Cellaring root vegetables underground and under snow certainly takes less effort than any other option. Plus it seems to greatly improve the produce.

... and I suppose I might view the demands of house, garden and winemaking as being the way daily life enforces some holding periods on writing -- even some periods of cellaring, although in the case of writing it is more over summer that the cellaring takes place, than over winter.

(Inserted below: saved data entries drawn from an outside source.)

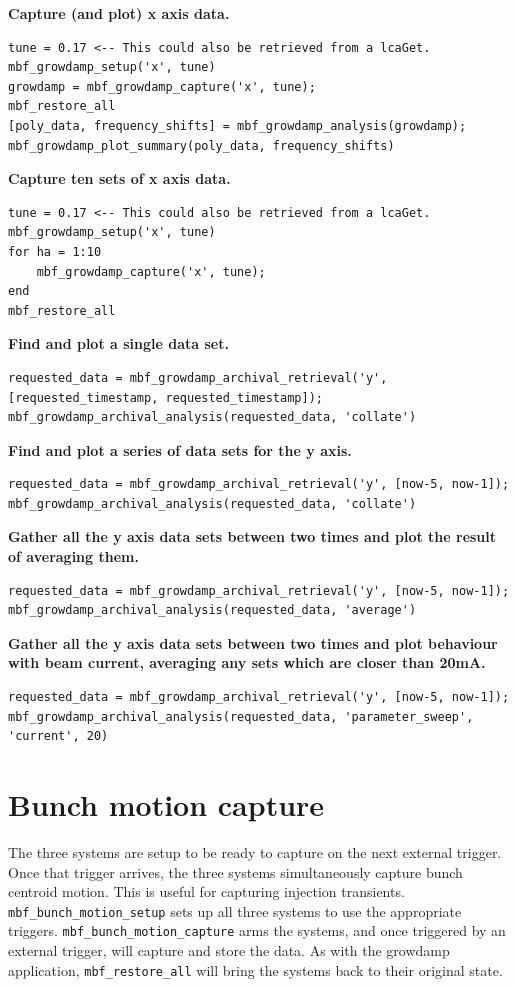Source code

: \documentclass{report}
\begin{document}
\textbf{Capture (and plot) x axis data.}
\begin{verbatim}
tune = 0.17 <-- This could also be retrieved from a lcaGet.
mbf_growdamp_setup('x', tune)
growdamp = mbf_growdamp_capture('x', tune);
mbf_restore_all
[poly_data, frequency_shifts] = mbf_growdamp_analysis(growdamp);
mbf_growdamp_plot_summary(poly_data, frequency_shifts)
\end{verbatim}
\textbf{Capture ten sets of x axis data.}
\begin{verbatim}
tune = 0.17 <-- This could also be retrieved from a lcaGet.
mbf_growdamp_setup('x', tune)
for ha = 1:10
    mbf_growdamp_capture('x', tune);
end
mbf_restore_all
\end{verbatim}

\textbf{Find and plot a single data set.}
\begin{verbatim}
requested_data = mbf_growdamp_archival_retrieval('y', [requested_timestamp, requested_timestamp]);
mbf_growdamp_archival_analysis(requested_data, 'collate')
\end{verbatim}

\textbf{Find and plot a series of data sets for the y axis.}
\begin{verbatim}
requested_data = mbf_growdamp_archival_retrieval('y', [now-5, now-1]);
mbf_growdamp_archival_analysis(requested_data, 'collate')
\end{verbatim}

\textbf{Gather all the y axis data sets between two times and plot the result of averaging them.}
\begin{verbatim}
requested_data = mbf_growdamp_archival_retrieval('y', [now-5, now-1]);
mbf_growdamp_archival_analysis(requested_data, 'average')
\end{verbatim}

\textbf{Gather all the y axis data sets between two times and plot behaviour with beam current, averaging any sets which are closer than 20mA.}
\begin{verbatim}
requested_data = mbf_growdamp_archival_retrieval('y', [now-5, now-1]);
mbf_growdamp_archival_analysis(requested_data, 'parameter_sweep', 'current', 20)
\end{verbatim}

\chapter{Bunch motion capture}
The three systems are setup to be ready to capture on the next external trigger. Once that trigger arrives, the three systems simultaneously capture bunch centroid motion. This is useful for capturing injection transients. \verb|mbf_bunch_motion_setup| sets up all three systems to use the appropriate triggers. \verb|mbf_bunch_motion_capture| arms the systems, and once triggered by an external trigger, will capture and store the data. As with the growdamp application, \verb|mbf_restore_all| will bring the systems back to their original state.
\end{document}

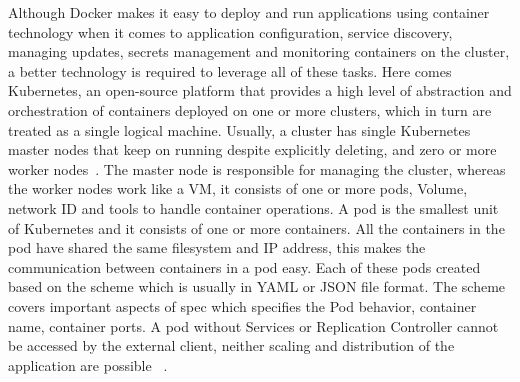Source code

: Although Docker makes it easy to deploy and run applications using
container technology when it comes to application configuration,
service discovery, managing updates, secrets management and monitoring
containers on the cluster, a better technology is required to leverage
all of these tasks. Here comes Kubernetes, an open-source platform
that provides a high level of abstraction and orchestration of
containers deployed on one or more clusters, which in turn are treated
as a single logical machine. Usually, a cluster has single Kubernetes
master nodes that keep on running despite explicitly deleting, and
zero or more worker nodes~\cite{hid-sp18-602-kubernetes}. The master
node is responsible for managing the cluster, whereas the worker nodes
work like a VM, it consists of one or more pods, Volume, network ID
and tools to handle container operations. A pod is the smallest unit
of Kubernetes and it consists of one or more containers. All the
containers in the pod have shared the same filesystem and IP address,
this makes the communication between containers in a pod easy. Each of
these pods created based on the scheme which is usually in YAML or
JSON file format. The scheme covers important aspects of spec which
specifies the Pod behavior, container name, container ports. A pod
without Services or Replication Controller cannot be accessed by the
external client, neither scaling and distribution of the application
are possible ~\cite{hid-sp18-602-pods}.

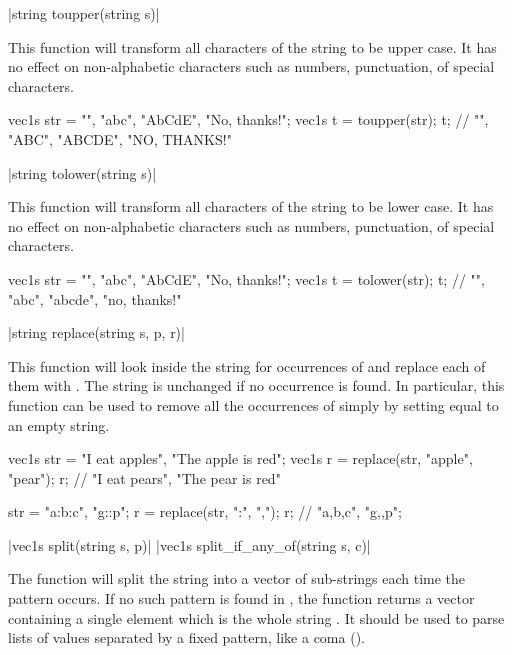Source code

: \funcitem \vectorfunc \cppinline|string toupper(string s)| 

This function will transform all characters of the string to be upper case. It has no effect on non-alphabetic characters such as numbers, punctuation, of special characters.

\begin{example}
\begin{cppcode}
vec1s str = {"", "abc", "AbCdE", "No, thanks!"};
vec1s t = toupper(str);
t; // {"", "ABC", "ABCDE", "NO, THANKS!"}
\end{cppcode}
\end{example}

\funcitem \vectorfunc \cppinline|string tolower(string s)| 

This function will transform all characters of the string to be lower case. It has no effect on non-alphabetic characters such as numbers, punctuation, of special characters.

\begin{example}
\begin{cppcode}
vec1s str = {"", "abc", "AbCdE", "No, thanks!"};
vec1s t = tolower(str);
t; // {"", "abc", "abcde", "no, thanks!"}
\end{cppcode}
\end{example}

\funcitem \vectorfunc \cppinline|string replace(string s, p, r)| 

This function will look inside the string  for occurrences of  and replace each of them with . The string is unchanged if no occurrence is found. In particular, this function can be used to remove all the occurrences of  simply by setting  equal to an empty string.

\begin{example}
\begin{cppcode}
vec1s str = {"I eat apples", "The apple is red"};
vec1s r = replace(str, "apple", "pear");
r; // {"I eat pears", "The pear is red"}

str = {"a:b:c", "g::p"};
r = replace(str, ":", ",");
r; // {"a,b,c", "g,,p"};
\end{cppcode}
\end{example}

\funcitem \cppinline|vec1s split(string s, p)| 
\cppinline|vec1s split_if_any_of(string s, c)| 

The  function will split the string  into a vector of sub-strings each time the pattern  occurs. If no such pattern is found in , the function returns a vector containing a single element which is the whole string . It should be used to parse lists of values separated by a fixed pattern, like a coma ().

Yesterday afternoon, rather than tending to some necessary work on the book, I was on the southeast porch roof. I was removing several courses of rolled roofing for replacement. This is not the usual time of year for such work, in these northern regions. As unseasonably warm as it was, though, I figured I could do this bit of roof-improvement before spring rains come -- so that when they do arrive I can be indoors working merrily away with fewer concerns about water dripping onto the miscellaneous furniture projects that await me within that enclosed porch.

Cheers ...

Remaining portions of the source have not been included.